Check each line of the records for "reports"; collect those that have it.

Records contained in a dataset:

:::

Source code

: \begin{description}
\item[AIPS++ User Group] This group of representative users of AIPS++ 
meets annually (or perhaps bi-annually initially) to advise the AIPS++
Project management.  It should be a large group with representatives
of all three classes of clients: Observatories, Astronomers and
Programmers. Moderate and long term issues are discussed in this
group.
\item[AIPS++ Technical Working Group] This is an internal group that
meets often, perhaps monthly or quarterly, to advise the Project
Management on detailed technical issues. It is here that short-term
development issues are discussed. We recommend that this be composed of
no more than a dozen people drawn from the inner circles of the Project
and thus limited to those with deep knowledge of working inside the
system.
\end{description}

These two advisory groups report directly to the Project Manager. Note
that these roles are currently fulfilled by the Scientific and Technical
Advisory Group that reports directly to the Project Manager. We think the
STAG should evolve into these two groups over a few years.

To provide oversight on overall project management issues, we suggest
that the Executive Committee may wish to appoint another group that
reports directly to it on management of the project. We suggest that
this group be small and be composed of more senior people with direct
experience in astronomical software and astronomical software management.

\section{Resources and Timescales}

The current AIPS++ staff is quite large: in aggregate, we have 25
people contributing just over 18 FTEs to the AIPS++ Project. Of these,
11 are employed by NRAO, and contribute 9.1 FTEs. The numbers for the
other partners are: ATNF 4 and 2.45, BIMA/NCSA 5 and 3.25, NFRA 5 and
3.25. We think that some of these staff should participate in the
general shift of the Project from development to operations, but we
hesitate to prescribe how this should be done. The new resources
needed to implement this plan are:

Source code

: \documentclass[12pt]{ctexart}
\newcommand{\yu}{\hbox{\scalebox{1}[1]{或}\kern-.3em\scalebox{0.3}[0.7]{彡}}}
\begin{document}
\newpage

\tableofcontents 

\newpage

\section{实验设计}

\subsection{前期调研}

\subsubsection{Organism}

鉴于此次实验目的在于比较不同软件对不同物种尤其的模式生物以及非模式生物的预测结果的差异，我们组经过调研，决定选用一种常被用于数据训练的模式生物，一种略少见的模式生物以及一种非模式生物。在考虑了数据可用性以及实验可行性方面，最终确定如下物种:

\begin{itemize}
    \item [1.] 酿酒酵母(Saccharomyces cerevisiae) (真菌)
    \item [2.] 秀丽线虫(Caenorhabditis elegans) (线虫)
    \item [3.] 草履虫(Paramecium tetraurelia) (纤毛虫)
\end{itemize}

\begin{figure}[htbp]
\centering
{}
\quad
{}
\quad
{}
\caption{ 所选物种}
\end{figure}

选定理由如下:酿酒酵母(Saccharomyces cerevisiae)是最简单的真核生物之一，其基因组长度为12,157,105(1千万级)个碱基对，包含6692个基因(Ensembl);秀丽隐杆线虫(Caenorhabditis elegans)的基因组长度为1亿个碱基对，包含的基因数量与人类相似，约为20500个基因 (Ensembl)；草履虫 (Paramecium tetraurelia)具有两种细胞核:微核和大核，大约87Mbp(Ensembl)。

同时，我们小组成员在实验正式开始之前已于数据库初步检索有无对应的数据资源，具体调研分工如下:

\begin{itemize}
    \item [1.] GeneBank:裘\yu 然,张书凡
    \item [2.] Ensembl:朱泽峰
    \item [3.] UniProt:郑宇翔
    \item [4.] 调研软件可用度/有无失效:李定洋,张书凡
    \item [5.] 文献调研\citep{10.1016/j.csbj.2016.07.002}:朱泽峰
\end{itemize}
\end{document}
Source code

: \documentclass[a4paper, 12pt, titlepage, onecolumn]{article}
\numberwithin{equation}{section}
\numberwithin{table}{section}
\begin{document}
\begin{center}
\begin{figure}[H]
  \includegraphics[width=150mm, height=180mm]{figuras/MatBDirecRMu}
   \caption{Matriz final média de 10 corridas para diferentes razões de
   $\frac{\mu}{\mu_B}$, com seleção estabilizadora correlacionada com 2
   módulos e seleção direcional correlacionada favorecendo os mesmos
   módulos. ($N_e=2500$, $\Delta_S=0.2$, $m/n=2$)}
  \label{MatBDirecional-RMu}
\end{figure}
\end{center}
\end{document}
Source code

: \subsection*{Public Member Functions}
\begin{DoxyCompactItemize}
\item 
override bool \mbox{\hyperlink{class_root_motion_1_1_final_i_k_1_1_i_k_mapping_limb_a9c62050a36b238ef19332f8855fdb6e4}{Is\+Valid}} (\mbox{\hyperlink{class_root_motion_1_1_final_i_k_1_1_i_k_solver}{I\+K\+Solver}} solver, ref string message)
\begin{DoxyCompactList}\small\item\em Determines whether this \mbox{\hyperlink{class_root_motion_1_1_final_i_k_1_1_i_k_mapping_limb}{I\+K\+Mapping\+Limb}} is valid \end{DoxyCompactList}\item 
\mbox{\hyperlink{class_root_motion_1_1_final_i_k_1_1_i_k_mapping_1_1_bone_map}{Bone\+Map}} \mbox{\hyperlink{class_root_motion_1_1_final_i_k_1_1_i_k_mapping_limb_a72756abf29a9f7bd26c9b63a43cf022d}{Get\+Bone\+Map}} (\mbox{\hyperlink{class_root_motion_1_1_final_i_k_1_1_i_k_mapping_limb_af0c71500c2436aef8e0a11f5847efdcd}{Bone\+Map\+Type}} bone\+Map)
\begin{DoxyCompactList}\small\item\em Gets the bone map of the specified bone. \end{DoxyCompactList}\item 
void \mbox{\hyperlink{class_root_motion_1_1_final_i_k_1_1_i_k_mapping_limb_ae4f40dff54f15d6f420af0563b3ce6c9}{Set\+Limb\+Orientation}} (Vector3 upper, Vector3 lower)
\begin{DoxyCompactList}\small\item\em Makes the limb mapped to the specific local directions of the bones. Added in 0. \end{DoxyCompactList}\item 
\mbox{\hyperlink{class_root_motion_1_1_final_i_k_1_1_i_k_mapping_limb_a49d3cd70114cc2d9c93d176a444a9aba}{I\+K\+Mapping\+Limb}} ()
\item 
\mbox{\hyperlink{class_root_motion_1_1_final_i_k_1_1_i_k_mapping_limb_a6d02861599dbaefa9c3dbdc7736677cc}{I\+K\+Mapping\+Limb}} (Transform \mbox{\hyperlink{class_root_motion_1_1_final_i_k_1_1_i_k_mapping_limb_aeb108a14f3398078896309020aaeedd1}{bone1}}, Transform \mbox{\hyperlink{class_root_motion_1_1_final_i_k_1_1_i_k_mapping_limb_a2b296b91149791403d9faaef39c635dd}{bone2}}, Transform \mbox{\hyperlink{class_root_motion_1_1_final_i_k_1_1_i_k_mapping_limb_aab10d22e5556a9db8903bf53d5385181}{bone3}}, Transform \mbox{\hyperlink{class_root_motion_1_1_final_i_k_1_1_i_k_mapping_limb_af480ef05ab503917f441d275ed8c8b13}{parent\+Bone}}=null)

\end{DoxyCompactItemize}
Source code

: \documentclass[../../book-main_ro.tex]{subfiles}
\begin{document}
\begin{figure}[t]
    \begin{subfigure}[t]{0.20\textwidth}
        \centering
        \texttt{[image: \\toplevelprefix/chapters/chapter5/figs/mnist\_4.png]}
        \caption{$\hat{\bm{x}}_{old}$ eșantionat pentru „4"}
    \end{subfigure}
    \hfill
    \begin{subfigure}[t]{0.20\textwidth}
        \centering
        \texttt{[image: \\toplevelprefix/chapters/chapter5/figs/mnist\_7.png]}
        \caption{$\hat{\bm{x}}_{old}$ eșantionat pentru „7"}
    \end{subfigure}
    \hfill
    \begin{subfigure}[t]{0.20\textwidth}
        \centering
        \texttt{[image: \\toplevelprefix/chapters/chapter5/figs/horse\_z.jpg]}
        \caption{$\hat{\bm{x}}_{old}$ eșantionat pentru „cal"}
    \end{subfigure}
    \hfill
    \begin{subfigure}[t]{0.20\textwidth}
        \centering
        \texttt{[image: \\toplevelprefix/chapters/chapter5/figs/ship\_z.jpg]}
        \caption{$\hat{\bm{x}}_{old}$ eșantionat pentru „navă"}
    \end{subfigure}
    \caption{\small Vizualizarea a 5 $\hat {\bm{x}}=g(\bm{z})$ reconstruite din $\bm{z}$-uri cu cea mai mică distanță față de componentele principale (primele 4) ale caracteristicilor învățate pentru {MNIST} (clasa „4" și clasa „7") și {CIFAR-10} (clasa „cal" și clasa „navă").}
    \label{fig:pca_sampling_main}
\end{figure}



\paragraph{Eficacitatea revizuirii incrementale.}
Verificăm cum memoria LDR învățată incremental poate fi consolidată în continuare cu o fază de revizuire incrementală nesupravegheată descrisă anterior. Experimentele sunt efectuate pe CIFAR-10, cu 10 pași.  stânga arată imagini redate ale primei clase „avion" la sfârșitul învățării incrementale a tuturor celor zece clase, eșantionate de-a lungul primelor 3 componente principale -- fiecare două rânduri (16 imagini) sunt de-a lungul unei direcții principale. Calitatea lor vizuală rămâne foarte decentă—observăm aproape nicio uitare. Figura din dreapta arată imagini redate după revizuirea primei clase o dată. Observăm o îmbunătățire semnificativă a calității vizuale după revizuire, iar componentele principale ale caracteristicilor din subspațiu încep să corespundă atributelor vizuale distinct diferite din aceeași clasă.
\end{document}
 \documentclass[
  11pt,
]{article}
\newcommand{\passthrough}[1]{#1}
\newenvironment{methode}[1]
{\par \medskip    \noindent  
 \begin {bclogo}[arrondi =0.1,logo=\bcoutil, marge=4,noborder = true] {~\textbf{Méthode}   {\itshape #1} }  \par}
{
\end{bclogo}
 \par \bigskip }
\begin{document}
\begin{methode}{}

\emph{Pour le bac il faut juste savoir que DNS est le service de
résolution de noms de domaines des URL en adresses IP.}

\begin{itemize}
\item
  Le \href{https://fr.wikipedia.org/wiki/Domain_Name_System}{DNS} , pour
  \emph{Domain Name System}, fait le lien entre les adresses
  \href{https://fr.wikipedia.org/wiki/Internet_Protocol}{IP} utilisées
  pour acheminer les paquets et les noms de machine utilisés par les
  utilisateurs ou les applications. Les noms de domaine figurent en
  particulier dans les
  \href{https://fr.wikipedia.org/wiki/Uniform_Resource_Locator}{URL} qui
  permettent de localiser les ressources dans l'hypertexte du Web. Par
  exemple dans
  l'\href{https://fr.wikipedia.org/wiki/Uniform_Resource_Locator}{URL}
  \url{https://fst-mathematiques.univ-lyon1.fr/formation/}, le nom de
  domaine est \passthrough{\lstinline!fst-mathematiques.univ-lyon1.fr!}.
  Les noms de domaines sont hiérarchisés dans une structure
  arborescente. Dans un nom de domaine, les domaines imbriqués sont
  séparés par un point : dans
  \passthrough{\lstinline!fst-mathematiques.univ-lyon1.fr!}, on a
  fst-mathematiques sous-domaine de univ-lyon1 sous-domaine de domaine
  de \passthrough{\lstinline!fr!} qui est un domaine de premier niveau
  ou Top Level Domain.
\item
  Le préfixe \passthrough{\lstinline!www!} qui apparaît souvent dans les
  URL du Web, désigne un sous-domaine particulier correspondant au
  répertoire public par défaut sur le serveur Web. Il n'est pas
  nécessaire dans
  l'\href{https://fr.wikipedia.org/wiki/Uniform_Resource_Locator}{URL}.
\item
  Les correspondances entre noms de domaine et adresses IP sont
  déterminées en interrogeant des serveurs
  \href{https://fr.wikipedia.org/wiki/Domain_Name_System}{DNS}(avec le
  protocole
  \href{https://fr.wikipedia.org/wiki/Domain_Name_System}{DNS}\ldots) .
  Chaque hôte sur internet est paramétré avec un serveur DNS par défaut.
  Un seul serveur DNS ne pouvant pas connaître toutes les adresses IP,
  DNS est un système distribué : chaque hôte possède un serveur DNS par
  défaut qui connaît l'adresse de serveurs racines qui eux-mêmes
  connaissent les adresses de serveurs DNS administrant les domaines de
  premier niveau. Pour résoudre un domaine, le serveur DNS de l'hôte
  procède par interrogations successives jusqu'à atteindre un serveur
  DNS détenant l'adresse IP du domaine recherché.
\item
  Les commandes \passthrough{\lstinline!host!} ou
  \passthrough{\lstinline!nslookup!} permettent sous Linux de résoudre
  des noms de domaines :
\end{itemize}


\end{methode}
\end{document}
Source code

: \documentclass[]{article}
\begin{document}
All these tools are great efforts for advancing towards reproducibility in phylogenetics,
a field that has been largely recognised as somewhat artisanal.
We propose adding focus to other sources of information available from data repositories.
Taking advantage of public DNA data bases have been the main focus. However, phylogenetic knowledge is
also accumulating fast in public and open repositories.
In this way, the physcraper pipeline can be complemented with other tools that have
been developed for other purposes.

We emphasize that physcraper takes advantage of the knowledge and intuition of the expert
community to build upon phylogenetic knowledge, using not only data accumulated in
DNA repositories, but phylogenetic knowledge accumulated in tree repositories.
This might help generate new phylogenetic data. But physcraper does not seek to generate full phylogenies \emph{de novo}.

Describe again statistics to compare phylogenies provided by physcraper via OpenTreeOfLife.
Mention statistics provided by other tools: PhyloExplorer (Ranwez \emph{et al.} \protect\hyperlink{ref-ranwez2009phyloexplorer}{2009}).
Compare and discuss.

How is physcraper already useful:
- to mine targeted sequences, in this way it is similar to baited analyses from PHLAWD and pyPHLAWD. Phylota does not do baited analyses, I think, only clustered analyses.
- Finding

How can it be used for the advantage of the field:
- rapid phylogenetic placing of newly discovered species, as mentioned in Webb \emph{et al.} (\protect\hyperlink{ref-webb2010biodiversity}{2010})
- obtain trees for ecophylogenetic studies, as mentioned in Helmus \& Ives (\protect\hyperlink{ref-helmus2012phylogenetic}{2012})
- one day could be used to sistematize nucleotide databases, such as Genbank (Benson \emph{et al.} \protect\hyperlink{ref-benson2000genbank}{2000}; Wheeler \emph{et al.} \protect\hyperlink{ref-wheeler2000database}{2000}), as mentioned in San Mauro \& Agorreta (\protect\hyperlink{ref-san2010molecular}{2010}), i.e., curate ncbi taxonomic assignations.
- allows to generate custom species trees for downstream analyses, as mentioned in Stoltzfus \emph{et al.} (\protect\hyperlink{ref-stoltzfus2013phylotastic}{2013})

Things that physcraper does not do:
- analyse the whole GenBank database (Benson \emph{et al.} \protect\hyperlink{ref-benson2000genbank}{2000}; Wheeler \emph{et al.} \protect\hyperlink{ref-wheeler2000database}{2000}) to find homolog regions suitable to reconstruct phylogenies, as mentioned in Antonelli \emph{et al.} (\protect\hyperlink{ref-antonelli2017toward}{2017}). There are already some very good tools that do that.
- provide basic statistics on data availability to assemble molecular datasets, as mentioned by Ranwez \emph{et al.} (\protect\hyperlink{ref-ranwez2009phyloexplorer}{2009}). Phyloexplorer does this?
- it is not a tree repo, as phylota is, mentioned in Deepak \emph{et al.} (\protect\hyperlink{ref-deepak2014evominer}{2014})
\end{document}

:::

Solution to this problem =>
Advisory Group that reports directly to the Project Manager. We think the
reports directly to it on management of the project. We suggest that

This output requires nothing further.